My article published in The Malaysian Reserve on 27 October 2016.
At the end of August 2016, one of the world’s largest container shipping companies, Hanjin Shipping Co Ltd, filed for rehabilitation proceedings at the Korean Bankruptcy Court. The Korean Bankruptcy Court granted provisional orders to preserve Hanjin’s assets.
There was immediate chaos. Around the world, some of Hanjin’s vessels in ports were seized while other vessels were stranded out at sea for fear of being seized.
To aid the rehabilitation proceedings in South Korea, it has been reported that Hanjin will seek court protection from more than 40 countries to preserve Hanjin’s assets.
Against this backdrop, I set out the ongoing legal developments in such a cross-border insolvency scenario and how these developments may affect Malaysia.
Universalism vs Territorialism
In a cross-border insolvency, the courts from the different countries may be faced with difficult questions. Should a domestic court apply its domestic laws as if the case had no international aspect at all? Alternatively, should a domestic court defer to the foreign laws of the main jurisdiction of the insolvency company and provide all necessary assistance to aid the foreign insolvency?
In other words, should a ‘territorialist’ approach be applied where the domestic court only applies its domestic laws? Or, should a ‘universalist’ approach prevail in allowing a single set of the foreign laws of the main winding up jurisdiction to govern all of the global winding up proceedings?
The UNCITRAL Model Law on Cross-Border Insolvency
In support of a universalist approach, the UNCITRAL Model Law on Cross-Border Insolvency, otherwise referred to as the Model Law, provides an international framework to deal with cross-border insolvencies.
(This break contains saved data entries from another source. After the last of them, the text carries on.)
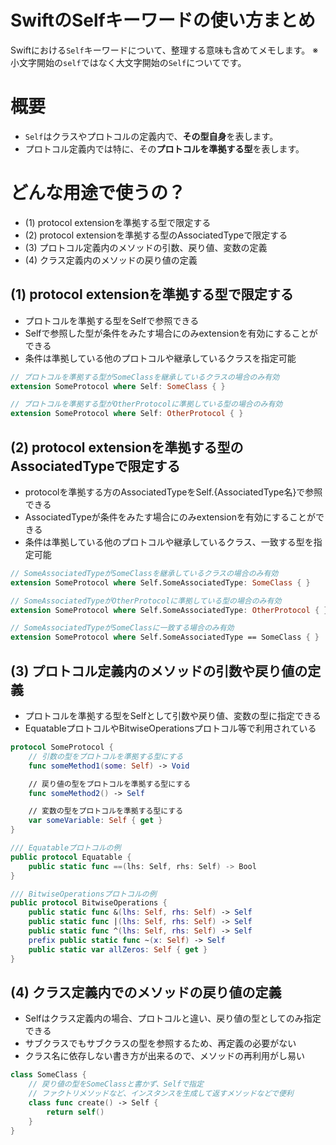 # SwiftのSelfキーワードの使い方まとめ
Swiftにおける`Self`キーワードについて、整理する意味も含めてメモします。
※小文字開始の`self`ではなく大文字開始の`Self`についてです。

# 概要
 - `Self`はクラスやプロトコルの定義内で、**その型自身**を表します。
 - プロトコル定義内では特に、その**プロトコルを準拠する型**を表します。

# どんな用途で使うの？
 - (1) protocol extensionを準拠する型で限定する
 - (2) protocol extensionを準拠する型のAssociatedTypeで限定する
 - (3) プロトコル定義内のメソッドの引数、戻り値、変数の定義
 - (4) クラス定義内のメソッドの戻り値の定義

## (1) protocol extensionを準拠する型で限定する
 - プロトコルを準拠する型をSelfで参照できる
 - Selfで参照した型が条件をみたす場合にのみextensionを有効にすることができる
 - 条件は準拠している他のプロトコルや継承しているクラスを指定可能

```swift
// プロトコルを準拠する型がSomeClassを継承しているクラスの場合のみ有効
extension SomeProtocol where Self: SomeClass { }

// プロトコルを準拠する型がOtherProtocolに準拠している型の場合のみ有効
extension SomeProtocol where Self: OtherProtocol { }
```

## (2) protocol extensionを準拠する型のAssociatedTypeで限定する
 - protocolを準拠する方のAssociatedTypeをSelf.{AssociatedType名}で参照できる
 - AssociatedTypeが条件をみたす場合にのみextensionを有効にすることができる
 - 条件は準拠している他のプロトコルや継承しているクラス、一致する型を指定可能

```swift
// SomeAssociatedTypeがSomeClassを継承しているクラスの場合のみ有効
extension SomeProtocol where Self.SomeAssociatedType: SomeClass { }

// SomeAssociatedTypeがOtherProtocolに準拠している型の場合のみ有効
extension SomeProtocol where Self.SomeAssociatedType: OtherProtocol { }

// SomeAssociatedTypeがSomeClassに一致する場合のみ有効
extension SomeProtocol where Self.SomeAssociatedType == SomeClass { }
```

## (3) プロトコル定義内のメソッドの引数や戻り値の定義
 - プロトコルを準拠する型をSelfとして引数や戻り値、変数の型に指定できる
 - EquatableプロトコルやBitwiseOperationsプロトコル等で利用されている

```swift
protocol SomeProtocol {
    // 引数の型をプロトコルを準拠する型にする
    func someMethod1(some: Self) -> Void

    // 戻り値の型をプロトコルを準拠する型にする
    func someMethod2() -> Self

    // 変数の型をプロトコルを準拠する型にする
    var someVariable: Self { get }
}

/// Equatableプロトコルの例
public protocol Equatable {
    public static func ==(lhs: Self, rhs: Self) -> Bool
}

/// BitwiseOperationsプロトコルの例
public protocol BitwiseOperations {
    public static func &(lhs: Self, rhs: Self) -> Self
    public static func |(lhs: Self, rhs: Self) -> Self
    public static func ^(lhs: Self, rhs: Self) -> Self
    prefix public static func ~(x: Self) -> Self
    public static var allZeros: Self { get }
}
```

## (4) クラス定義内でのメソッドの戻り値の定義

 - Selfはクラス定義内の場合、プロトコルと違い、戻り値の型としてのみ指定できる
 - サブクラスでもサブクラスの型を参照するため、再定義の必要がない
 - クラス名に依存しない書き方が出来るので、メソッドの再利用がし易い

```swift
class SomeClass {
    // 戻り値の型をSomeClassと書かず、Selfで指定
    // ファクトリメソッドなど、インスタンスを生成して返すメソッドなどで便利
    class func create() -> Self {
        return self()
    }
}
```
Jurisdictions such as the US, the UK and Australia have enacted laws based on the Model Law.
Relying on such laws, Hanjin successfully obtained court protection from the US and the UK. So for example, Chapter 15 of the US Bankruptcy Code allows for a foreign company to seek court protection from the US Bankruptcy Court in relation to assets in the US.
The Singapore Approach to Hanjin’s Cross Border Insolvency
Hanjin recently also applied for court protection from Singapore. Hanjin made an urgent ex parte application (i.e. an application without notice to all interested parties) to restrain all enforcement and execution over its assets in Singapore and to stay all legal proceedings against Hanjin and its Singapore subsidiaries.
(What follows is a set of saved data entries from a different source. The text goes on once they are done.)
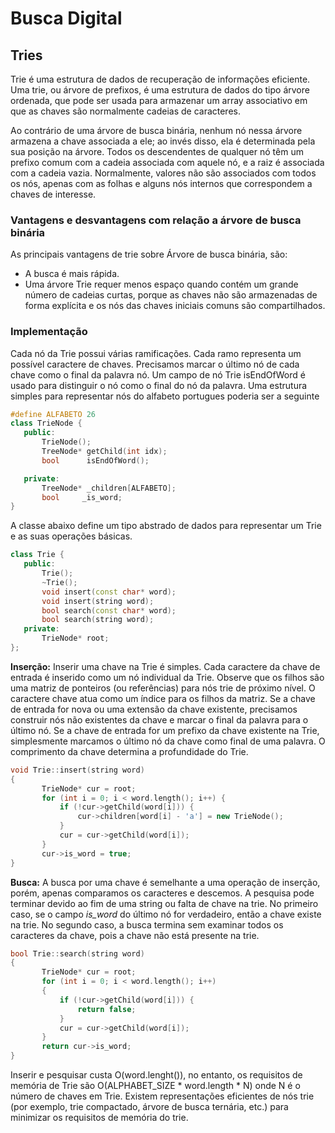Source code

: # Busca Digital
## Tries

Trie é uma estrutura de dados de recuperação de informações eficiente. Uma trie, ou árvore de prefixos, é uma estrutura de dados do tipo árvore ordenada, que pode ser usada para armazenar um array associativo em que as chaves são normalmente cadeias de caracteres.

Ao contrário de uma árvore de busca binária, nenhum nó nessa árvore armazena a chave associada a ele; ao invés disso, ela é determinada pela sua posição na árvore. Todos os descendentes de qualquer nó têm um prefixo comum com a cadeia associada com aquele nó, e a raiz é associada com a cadeia vazia. Normalmente, valores não são associados com todos os nós, apenas com as folhas e alguns nós internos que correspondem a chaves de interesse.

### Vantagens e desvantagens com relação a árvore de busca binária
As principais vantagens de trie sobre Árvore de busca binária, são:

 - A busca é mais rápida.
 - Uma árvore Trie requer menos espaço quando contém um grande número de cadeias curtas, porque as chaves não são armazenadas de forma explícita e os nós das chaves iniciais comuns são compartilhados.

 ### Implementação

 Cada nó da Trie possui várias ramificações. Cada ramo representa um possível caractere de chaves. Precisamos marcar o último nó de cada chave como o final da palavra nó. Um campo de nó Trie isEndOfWord é usado para distinguir o nó como o final do nó da palavra. Uma estrutura simples para representar nós do alfabeto portugues poderia ser a seguinte

 ```C++
#define ALFABETO 26
class TrieNode {
    public:
        TrieNode();
        TreeNode* getChild(int idx);
        bool      isEndOfWord();

    private:
        TreeNode* _children[ALFABETO];
        bool     _is_word;
}
 ```

A classe abaixo define um tipo abstrado de dados para representar um Trie e as suas operações básicas.

 ```C++
class Trie {
    public:
        Trie();
        ~Trie();
        void insert(const char* word);
        void insert(string word);
        bool search(const char* word);
        bool search(string word);
    private:
        TrieNode* root;
};
```

**Inserção:**
Inserir uma chave na Trie é simples. Cada caractere da chave de entrada é inserido como um nó individual da Trie. Observe que os filhos são uma matriz de ponteiros (ou referências) para nós trie de próximo nível. O caractere chave atua como um índice para os filhos da matriz. Se a chave de entrada for nova ou uma extensão da chave existente, precisamos construir nós não existentes da chave e marcar o final da palavra para o último nó. Se a chave de entrada for um prefixo da chave existente na Trie, simplesmente marcamos o último nó da chave como  final de uma palavra. O comprimento da chave determina a profundidade do Trie.
 ```C++
void Trie::insert(string word) 
{
        TrieNode* cur = root;
        for (int i = 0; i < word.length(); i++) {
            if (!cur->getChild(word[i])) {
                cur->children[word[i] - 'a'] = new TrieNode();
            }
            cur = cur->getChild(word[i]);
        }
        cur->is_word = true;
}
```
**Busca:**
A busca por uma chave é semelhante a uma operação de inserção, porém, apenas comparamos os caracteres e descemos. A pesquisa pode terminar devido ao fim de uma string ou falta de chave na trie. No primeiro caso, se o campo *is_word* do último nó for verdadeiro, então a chave existe na trie. No segundo caso, a busca termina sem examinar todos os caracteres da chave, pois a chave não está presente na trie.

 ```C++
bool Trie::search(string word) 
{
        TrieNode* cur = root;
        for (int i = 0; i < word.length(); i++) 
        {
            if (!cur->getChild(word[i])) {
                return false;
            }
            cur = cur->getChild(word[i]);
        }
        return cur->is_word;
}
```

Inserir e pesquisar custa O(word.lenght()), no entanto, os requisitos de memória de Trie são O(ALPHABET_SIZE * word.length * N) onde N é o número de chaves em Trie. Existem representações eficientes de nós trie (por exemplo, trie compactado, árvore de busca ternária, etc.) para minimizar os requisitos de memória do trie.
Singapore’s insolvency laws share some similarities with our laws and both Singapore and Malaysia have also not adopted the Model Law. However, based on common law cases, our courts could potentially make orders to provide cross-border assistance and cross-border recognition of foreign insolvency or rehabilitation procedures.
Hanjin’s application to the Singapore court sought for the court to exercise its inherent jurisdiction to provide such cross-border assistance. Hanjin relied on the trend observed from foreign court decisions. Foreign courts increasingly recognise foreign insolvency proceedings as it enables the equitable, orderly and systematic distribution of the assets of the debtor. For example, Hong Kong, which has also not adopted the Model Law, has recognised that a domestic court should not allow action to be taken within its jurisdiction that would interfere with a pending process of universal distribution in a foreign jurisdiction.
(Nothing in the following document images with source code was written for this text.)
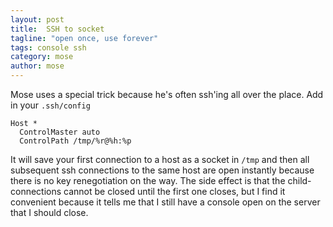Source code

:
 ```yaml
---
layout: post
title:  SSH to socket
tagline: "open once, use forever"
tags: console ssh
category: mose
author: mose
---
```

Mose uses a special trick because he's often ssh'ing all over the place. Add in your `.ssh/config`

    Host *
      ControlMaster auto
      ControlPath /tmp/%r@%h:%p

It will save your first connection to a host as a socket in `/tmp` and then all subsequent ssh connections to the same host are open instantly because there is no key renegotiation on the way. The side effect is that the child-connections cannot be closed until the first one closes, but I find it convenient because it tells me that I still have a console open on the server that I should close.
The Singapore court made interim orders granting Hanjin protection from the enforcement and legal proceedings. However, these orders would be for an interim period until the inter partes hearing (i.e. when all interested parties could make their legal and factual arguments). It remains to be seen whether the Singapore court will confirm that it does have such an inherent jurisdiction to grant such far-reaching restraining and stay orders in the absence of express laws.
The Future Direction for Malaysia
Hanjin’s cross-border insolvency may or may not dock here in the Malaysian courts. But if faced with a similar cross-border insolvency case, it will be interesting to see to what extent the developments in foreign courts may be adopted or applied by the courts here.
Beyond that however, we should look at analysing our laws and seeing what steps can be taken to cater for cross-border insolvency situations. I see little discussion on this area.
We have recently revamped our corporate insolvency laws through the Companies Act 2016. However, the new provisions have not changed our existing laws on cross-border insolvencies. We will largely still have to rely on the courts to interpret our existing provisions.
Malaysia should chart a course to navigate the increasingly complex cross-border insolvencies that can arise. Further discussion and analysis is necessary to see how our laws can be amended to strike a balance between the territorialist approach and the universalist approach.